**Task description**. Copy every record below exactly as it stands.
╭─ Record excerpts
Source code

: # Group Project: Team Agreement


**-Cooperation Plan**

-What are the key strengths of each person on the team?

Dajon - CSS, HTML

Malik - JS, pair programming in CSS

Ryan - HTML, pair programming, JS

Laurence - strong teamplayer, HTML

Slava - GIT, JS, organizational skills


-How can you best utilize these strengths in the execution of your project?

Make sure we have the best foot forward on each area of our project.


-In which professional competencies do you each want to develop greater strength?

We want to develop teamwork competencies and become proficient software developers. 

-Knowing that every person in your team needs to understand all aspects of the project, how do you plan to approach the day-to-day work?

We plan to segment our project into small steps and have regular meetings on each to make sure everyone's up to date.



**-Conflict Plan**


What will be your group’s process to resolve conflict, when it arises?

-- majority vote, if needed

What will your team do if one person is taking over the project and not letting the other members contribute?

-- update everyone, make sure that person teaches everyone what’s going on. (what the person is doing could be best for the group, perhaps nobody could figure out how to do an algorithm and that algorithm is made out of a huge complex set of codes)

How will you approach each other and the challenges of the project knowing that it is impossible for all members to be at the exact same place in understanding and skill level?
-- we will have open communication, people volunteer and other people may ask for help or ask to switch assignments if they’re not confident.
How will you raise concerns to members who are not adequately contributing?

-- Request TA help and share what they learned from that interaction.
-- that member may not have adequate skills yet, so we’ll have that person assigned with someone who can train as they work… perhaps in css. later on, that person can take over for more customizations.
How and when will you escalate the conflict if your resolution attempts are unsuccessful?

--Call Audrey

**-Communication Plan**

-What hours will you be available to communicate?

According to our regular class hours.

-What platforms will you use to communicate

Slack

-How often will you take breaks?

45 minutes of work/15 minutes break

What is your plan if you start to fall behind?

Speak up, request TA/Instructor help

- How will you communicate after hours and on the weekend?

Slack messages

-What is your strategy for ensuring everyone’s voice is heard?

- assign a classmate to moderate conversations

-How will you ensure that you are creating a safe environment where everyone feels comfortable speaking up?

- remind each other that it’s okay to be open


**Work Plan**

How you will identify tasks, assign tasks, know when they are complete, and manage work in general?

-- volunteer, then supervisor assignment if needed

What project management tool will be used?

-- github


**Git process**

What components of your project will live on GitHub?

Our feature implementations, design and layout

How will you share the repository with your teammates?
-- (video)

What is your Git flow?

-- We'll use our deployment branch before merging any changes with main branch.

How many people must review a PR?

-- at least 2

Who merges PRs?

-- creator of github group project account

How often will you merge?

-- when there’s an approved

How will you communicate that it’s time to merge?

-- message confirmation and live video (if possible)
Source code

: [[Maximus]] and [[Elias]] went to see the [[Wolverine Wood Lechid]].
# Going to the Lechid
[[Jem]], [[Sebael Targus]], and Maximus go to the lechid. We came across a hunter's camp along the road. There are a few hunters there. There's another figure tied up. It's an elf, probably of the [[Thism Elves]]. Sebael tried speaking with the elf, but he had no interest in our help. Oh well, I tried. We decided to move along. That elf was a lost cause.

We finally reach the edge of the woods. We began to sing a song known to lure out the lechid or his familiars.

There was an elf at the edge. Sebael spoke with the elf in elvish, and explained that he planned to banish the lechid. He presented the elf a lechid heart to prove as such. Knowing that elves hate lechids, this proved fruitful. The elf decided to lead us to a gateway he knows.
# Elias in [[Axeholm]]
╰─
**Solution to this problem**.
Source code

: # Group Project: Team Agreement


**-Cooperation Plan**

-What are the key strengths of each person on the team?

Dajon - CSS, HTML

Malik - JS, pair programming in CSS

Ryan - HTML, pair programming, JS

Laurence - strong teamplayer, HTML

Slava - GIT, JS, organizational skills


-How can you best utilize these strengths in the execution of your project?

Make sure we have the best foot forward on each area of our project.


-In which professional competencies do you each want to develop greater strength?

We want to develop teamwork competencies and become proficient software developers. 

-Knowing that every person in your team needs to understand all aspects of the project, how do you plan to approach the day-to-day work?

We plan to segment our project into small steps and have regular meetings on each to make sure everyone's up to date.



**-Conflict Plan**


What will be your group’s process to resolve conflict, when it arises?

-- majority vote, if needed

What will your team do if one person is taking over the project and not letting the other members contribute?

-- update everyone, make sure that person teaches everyone what’s going on. (what the person is doing could be best for the group, perhaps nobody could figure out how to do an algorithm and that algorithm is made out of a huge complex set of codes)

How will you approach each other and the challenges of the project knowing that it is impossible for all members to be at the exact same place in understanding and skill level?
-- we will have open communication, people volunteer and other people may ask for help or ask to switch assignments if they’re not confident.
How will you raise concerns to members who are not adequately contributing?

-- Request TA help and share what they learned from that interaction.
-- that member may not have adequate skills yet, so we’ll have that person assigned with someone who can train as they work… perhaps in css. later on, that person can take over for more customizations.
How and when will you escalate the conflict if your resolution attempts are unsuccessful?

--Call Audrey

**-Communication Plan**

-What hours will you be available to communicate?

According to our regular class hours.

-What platforms will you use to communicate

Slack

-How often will you take breaks?

45 minutes of work/15 minutes break

What is your plan if you start to fall behind?

Speak up, request TA/Instructor help

- How will you communicate after hours and on the weekend?

Slack messages

-What is your strategy for ensuring everyone’s voice is heard?

- assign a classmate to moderate conversations

-How will you ensure that you are creating a safe environment where everyone feels comfortable speaking up?

- remind each other that it’s okay to be open


**Work Plan**

How you will identify tasks, assign tasks, know when they are complete, and manage work in general?

-- volunteer, then supervisor assignment if needed

What project management tool will be used?

-- github


**Git process**

What components of your project will live on GitHub?

Our feature implementations, design and layout

How will you share the repository with your teammates?
-- (video)

What is your Git flow?

-- We'll use our deployment branch before merging any changes with main branch.

How many people must review a PR?

-- at least 2

Who merges PRs?

-- creator of github group project account

How often will you merge?

-- when there’s an approved

How will you communicate that it’s time to merge?

-- message confirmation and live video (if possible)
Source code

: [[Maximus]] and [[Elias]] went to see the [[Wolverine Wood Lechid]].
# Going to the Lechid
[[Jem]], [[Sebael Targus]], and Maximus go to the lechid. We came across a hunter's camp along the road. There are a few hunters there. There's another figure tied up. It's an elf, probably of the [[Thism Elves]]. Sebael tried speaking with the elf, but he had no interest in our help. Oh well, I tried. We decided to move along. That elf was a lost cause.

We finally reach the edge of the woods. We began to sing a song known to lure out the lechid or his familiars.

There was an elf at the edge. Sebael spoke with the elf in elvish, and explained that he planned to banish the lechid. He presented the elf a lechid heart to prove as such. Knowing that elves hate lechids, this proved fruitful. The elf decided to lead us to a gateway he knows.
# Elias in [[Axeholm]]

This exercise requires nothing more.